------ Data supplied ------

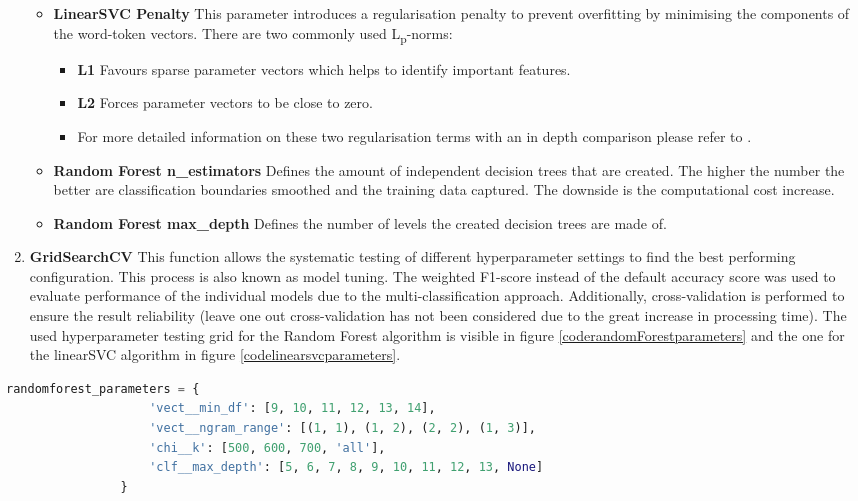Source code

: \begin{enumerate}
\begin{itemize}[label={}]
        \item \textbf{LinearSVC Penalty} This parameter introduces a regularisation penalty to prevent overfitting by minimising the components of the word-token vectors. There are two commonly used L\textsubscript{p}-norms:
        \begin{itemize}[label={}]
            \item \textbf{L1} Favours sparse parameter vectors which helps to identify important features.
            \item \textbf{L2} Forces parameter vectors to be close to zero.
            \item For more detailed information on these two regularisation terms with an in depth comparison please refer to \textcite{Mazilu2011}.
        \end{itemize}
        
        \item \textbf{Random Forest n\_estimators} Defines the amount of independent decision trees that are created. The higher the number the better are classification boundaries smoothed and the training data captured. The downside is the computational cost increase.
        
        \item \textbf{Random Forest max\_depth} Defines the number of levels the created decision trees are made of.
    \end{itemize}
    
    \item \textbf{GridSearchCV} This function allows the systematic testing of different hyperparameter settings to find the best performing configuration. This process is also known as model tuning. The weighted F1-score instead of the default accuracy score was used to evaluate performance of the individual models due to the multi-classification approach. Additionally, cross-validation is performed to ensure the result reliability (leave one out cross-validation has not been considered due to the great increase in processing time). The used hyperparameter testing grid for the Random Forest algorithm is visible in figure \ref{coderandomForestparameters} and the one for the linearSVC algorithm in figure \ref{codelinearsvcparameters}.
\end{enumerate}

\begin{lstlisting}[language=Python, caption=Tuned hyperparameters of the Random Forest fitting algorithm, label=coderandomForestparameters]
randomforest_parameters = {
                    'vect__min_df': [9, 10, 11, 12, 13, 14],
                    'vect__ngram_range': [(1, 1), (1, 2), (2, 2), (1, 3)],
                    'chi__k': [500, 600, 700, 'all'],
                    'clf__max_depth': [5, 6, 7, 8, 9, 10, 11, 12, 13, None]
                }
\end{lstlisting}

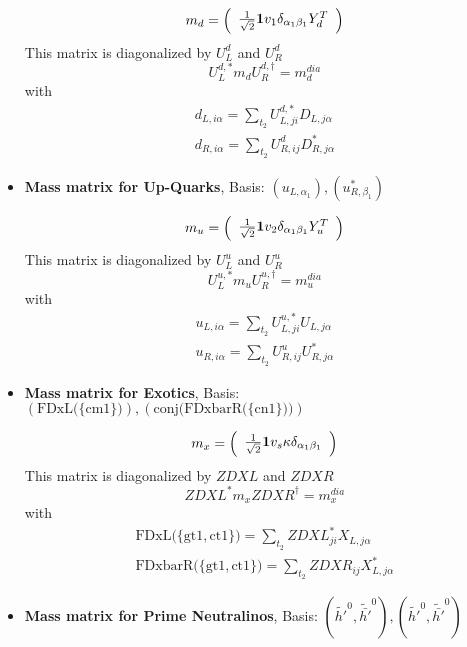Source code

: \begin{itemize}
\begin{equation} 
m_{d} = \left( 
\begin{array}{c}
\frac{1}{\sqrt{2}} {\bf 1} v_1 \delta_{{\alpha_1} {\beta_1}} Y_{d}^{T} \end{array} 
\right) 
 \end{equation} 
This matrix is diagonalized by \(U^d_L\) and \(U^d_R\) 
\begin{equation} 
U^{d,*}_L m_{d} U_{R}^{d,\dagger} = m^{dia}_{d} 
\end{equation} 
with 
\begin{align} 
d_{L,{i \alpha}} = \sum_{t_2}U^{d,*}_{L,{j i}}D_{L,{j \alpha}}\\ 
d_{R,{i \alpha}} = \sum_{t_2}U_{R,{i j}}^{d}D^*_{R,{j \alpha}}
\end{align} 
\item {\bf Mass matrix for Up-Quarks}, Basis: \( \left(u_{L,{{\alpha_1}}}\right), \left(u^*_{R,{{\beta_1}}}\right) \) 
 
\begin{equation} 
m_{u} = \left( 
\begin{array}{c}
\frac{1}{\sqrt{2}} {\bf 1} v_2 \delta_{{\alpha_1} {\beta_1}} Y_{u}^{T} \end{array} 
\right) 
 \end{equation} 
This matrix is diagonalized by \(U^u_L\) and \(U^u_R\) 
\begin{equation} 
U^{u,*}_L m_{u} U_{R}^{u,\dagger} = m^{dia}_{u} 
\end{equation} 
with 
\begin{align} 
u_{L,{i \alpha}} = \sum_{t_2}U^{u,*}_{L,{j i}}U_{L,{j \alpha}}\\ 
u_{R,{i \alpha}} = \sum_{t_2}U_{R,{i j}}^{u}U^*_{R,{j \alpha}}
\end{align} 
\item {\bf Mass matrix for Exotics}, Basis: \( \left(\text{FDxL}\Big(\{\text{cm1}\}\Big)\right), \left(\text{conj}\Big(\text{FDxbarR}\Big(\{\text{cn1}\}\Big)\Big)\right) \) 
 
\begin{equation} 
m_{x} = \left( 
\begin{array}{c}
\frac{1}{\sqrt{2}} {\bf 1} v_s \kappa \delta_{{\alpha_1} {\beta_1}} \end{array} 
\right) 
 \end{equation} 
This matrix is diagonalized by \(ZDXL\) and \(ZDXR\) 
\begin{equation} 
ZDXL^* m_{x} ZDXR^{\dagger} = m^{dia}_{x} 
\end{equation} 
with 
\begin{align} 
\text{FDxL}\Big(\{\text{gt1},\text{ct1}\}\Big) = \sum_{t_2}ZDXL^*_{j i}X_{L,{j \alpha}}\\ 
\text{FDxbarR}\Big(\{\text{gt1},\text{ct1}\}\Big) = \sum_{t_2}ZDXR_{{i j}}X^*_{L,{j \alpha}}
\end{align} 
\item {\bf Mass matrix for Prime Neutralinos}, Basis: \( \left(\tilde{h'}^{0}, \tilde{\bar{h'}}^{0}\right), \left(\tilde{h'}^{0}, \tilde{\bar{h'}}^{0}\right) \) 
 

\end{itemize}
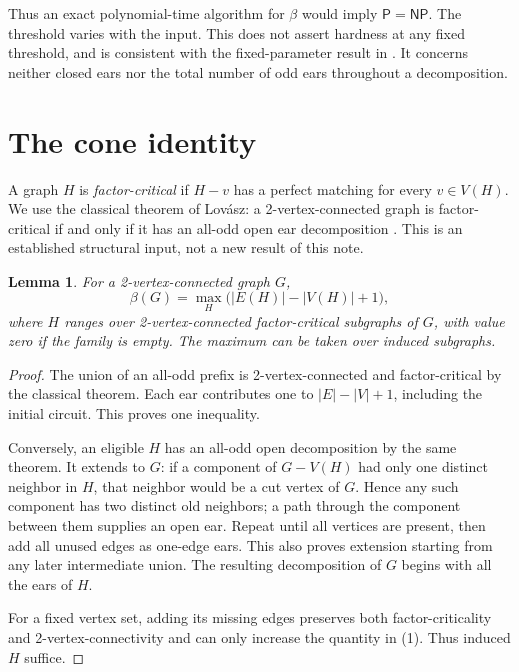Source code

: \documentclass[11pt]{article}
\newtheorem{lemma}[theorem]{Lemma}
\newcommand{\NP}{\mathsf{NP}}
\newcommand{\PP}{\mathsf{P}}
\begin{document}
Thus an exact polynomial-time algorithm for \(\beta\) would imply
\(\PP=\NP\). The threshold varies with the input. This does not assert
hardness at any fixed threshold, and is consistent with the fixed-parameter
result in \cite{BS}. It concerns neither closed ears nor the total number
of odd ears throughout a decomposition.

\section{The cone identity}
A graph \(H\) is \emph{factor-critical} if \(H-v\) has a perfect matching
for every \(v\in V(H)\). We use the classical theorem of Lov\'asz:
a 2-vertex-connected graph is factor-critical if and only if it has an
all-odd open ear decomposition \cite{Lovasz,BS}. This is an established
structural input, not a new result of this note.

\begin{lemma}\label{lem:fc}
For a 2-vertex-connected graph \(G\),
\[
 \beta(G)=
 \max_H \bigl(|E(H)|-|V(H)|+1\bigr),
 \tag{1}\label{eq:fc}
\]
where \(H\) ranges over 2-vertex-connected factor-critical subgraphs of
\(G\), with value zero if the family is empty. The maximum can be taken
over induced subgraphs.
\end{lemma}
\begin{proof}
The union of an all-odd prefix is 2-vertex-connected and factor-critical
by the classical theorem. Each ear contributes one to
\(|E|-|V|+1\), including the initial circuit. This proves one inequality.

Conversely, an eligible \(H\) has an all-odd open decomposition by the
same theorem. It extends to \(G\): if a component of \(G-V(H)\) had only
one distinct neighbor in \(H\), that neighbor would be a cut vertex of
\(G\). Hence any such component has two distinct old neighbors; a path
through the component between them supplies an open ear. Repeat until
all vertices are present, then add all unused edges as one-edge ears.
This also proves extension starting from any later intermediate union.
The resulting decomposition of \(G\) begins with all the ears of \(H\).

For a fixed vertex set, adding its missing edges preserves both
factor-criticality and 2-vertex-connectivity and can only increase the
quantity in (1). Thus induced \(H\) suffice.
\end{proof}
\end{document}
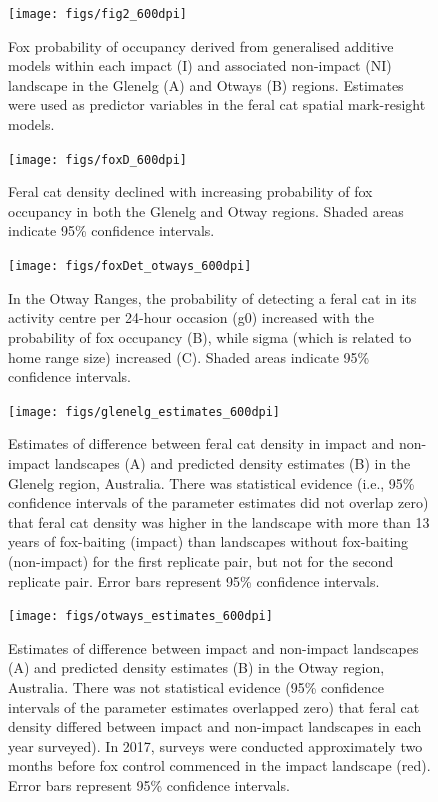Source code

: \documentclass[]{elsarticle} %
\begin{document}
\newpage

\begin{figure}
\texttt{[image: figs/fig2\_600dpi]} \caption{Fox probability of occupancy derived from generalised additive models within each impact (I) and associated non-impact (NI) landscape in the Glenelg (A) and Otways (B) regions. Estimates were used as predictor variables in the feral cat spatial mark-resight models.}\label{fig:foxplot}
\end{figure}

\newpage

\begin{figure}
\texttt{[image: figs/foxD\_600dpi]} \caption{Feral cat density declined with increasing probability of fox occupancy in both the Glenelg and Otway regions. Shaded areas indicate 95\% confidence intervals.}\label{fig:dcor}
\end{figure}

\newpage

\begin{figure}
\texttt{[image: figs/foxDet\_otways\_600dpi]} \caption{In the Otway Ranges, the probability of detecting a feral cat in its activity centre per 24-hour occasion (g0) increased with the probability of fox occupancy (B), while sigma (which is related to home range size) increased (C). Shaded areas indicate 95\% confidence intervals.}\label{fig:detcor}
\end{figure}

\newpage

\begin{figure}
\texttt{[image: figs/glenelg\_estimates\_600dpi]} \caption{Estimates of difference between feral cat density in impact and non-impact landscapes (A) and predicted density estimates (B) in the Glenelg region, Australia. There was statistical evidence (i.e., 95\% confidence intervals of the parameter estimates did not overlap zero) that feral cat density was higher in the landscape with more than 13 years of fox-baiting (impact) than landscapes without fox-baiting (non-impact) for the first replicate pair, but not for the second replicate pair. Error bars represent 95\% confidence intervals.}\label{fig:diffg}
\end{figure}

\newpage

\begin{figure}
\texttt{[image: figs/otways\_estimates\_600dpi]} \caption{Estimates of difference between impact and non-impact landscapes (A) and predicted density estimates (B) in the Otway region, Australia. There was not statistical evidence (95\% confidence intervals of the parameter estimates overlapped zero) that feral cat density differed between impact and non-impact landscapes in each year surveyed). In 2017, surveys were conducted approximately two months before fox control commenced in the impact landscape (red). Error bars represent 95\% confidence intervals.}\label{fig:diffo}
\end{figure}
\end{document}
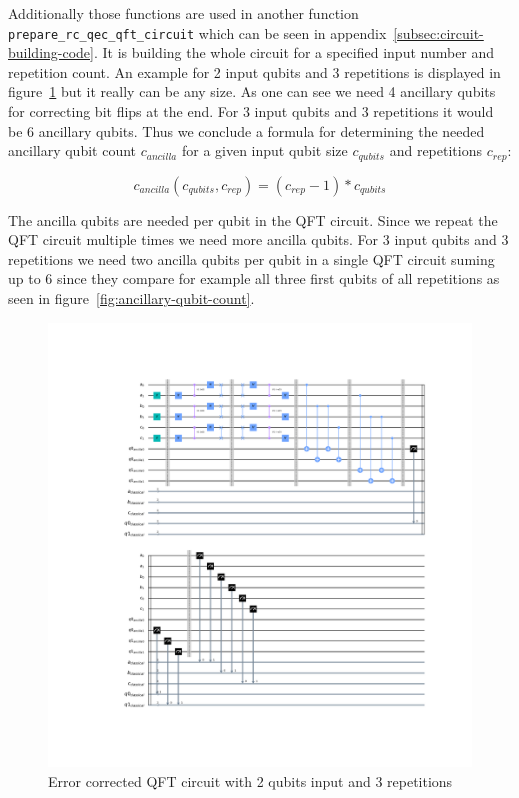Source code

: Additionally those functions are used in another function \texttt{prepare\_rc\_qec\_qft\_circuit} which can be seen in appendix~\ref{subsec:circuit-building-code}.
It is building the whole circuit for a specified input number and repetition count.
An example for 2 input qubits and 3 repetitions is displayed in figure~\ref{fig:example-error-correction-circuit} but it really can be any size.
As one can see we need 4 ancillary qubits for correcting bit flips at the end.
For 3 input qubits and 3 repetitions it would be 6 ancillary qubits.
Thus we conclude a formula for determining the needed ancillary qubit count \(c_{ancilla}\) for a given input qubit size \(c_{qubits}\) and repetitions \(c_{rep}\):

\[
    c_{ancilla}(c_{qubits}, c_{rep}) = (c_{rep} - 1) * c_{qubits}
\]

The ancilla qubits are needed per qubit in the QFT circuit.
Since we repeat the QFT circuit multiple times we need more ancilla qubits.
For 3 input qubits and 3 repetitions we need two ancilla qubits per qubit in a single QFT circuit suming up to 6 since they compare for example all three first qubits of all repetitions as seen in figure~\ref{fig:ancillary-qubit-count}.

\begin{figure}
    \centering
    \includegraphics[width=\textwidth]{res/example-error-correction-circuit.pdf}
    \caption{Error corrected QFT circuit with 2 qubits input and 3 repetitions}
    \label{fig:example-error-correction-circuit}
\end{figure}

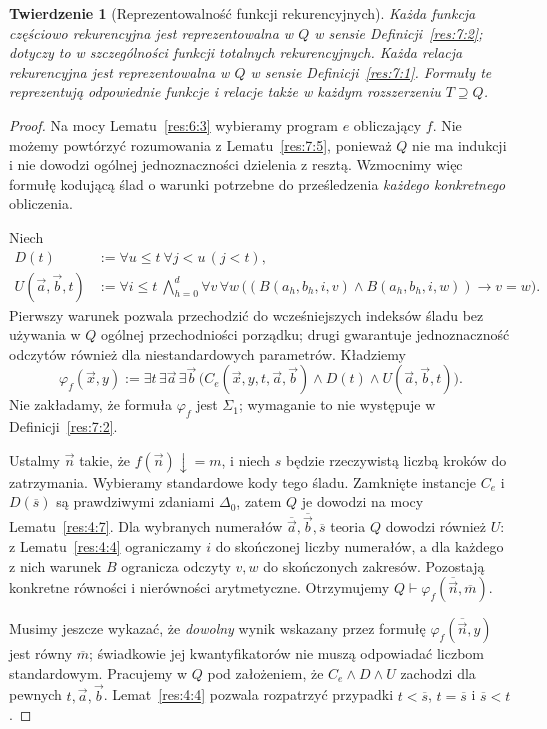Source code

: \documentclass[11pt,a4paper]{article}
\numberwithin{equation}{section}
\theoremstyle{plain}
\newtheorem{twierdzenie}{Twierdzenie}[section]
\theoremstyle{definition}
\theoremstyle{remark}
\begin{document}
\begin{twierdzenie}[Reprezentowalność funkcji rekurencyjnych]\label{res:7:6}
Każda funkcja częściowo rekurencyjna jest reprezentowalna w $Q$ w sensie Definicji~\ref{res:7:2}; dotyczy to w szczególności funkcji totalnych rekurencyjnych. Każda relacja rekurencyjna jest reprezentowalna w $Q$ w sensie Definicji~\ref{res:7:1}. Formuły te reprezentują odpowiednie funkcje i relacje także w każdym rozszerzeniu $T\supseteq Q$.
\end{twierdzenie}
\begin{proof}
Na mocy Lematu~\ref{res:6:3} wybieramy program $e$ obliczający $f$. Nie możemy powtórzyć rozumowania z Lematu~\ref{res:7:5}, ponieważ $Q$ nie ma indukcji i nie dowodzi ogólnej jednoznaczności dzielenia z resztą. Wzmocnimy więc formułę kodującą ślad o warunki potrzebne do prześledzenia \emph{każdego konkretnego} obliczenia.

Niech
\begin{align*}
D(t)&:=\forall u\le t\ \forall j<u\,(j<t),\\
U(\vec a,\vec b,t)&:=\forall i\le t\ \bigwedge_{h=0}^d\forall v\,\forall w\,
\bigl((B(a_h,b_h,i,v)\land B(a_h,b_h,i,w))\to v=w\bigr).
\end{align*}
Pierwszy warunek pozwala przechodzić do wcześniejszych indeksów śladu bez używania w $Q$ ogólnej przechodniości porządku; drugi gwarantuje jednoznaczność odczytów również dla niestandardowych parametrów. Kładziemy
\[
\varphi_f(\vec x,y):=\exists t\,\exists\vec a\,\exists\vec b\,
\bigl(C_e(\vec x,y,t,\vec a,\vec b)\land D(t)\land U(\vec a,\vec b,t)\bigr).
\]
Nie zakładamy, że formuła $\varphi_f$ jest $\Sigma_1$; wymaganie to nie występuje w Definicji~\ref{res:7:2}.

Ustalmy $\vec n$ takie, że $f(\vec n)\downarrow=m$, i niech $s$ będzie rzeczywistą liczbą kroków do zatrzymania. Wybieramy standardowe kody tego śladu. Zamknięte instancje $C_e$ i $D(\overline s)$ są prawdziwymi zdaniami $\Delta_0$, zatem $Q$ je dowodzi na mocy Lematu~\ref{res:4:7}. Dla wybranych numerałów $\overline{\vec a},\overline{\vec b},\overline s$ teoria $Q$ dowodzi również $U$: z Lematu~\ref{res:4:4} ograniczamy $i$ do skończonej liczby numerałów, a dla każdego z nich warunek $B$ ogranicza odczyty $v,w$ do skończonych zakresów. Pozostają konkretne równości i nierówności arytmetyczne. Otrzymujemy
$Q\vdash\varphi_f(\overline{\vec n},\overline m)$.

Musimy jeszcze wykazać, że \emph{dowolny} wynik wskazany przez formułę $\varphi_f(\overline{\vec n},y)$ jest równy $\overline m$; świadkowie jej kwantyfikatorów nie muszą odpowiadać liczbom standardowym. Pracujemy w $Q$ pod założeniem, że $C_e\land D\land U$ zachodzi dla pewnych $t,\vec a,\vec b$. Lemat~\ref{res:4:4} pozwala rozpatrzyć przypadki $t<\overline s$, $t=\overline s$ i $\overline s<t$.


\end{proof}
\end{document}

------

Exercise »
All that is needed is an exact copy of the lines from the top of the entries through the line containing "close to zero.", pictures left out.

Result »
Source code

: \begin{enumerate}
\begin{itemize}[label={}]
        \item \textbf{LinearSVC Penalty} This parameter introduces a regularisation penalty to prevent overfitting by minimising the components of the word-token vectors. There are two commonly used L\textsubscript{p}-norms:
        \begin{itemize}[label={}]
            \item \textbf{L1} Favours sparse parameter vectors which helps to identify important features.
            \item \textbf{L2} Forces parameter vectors to be close to zero.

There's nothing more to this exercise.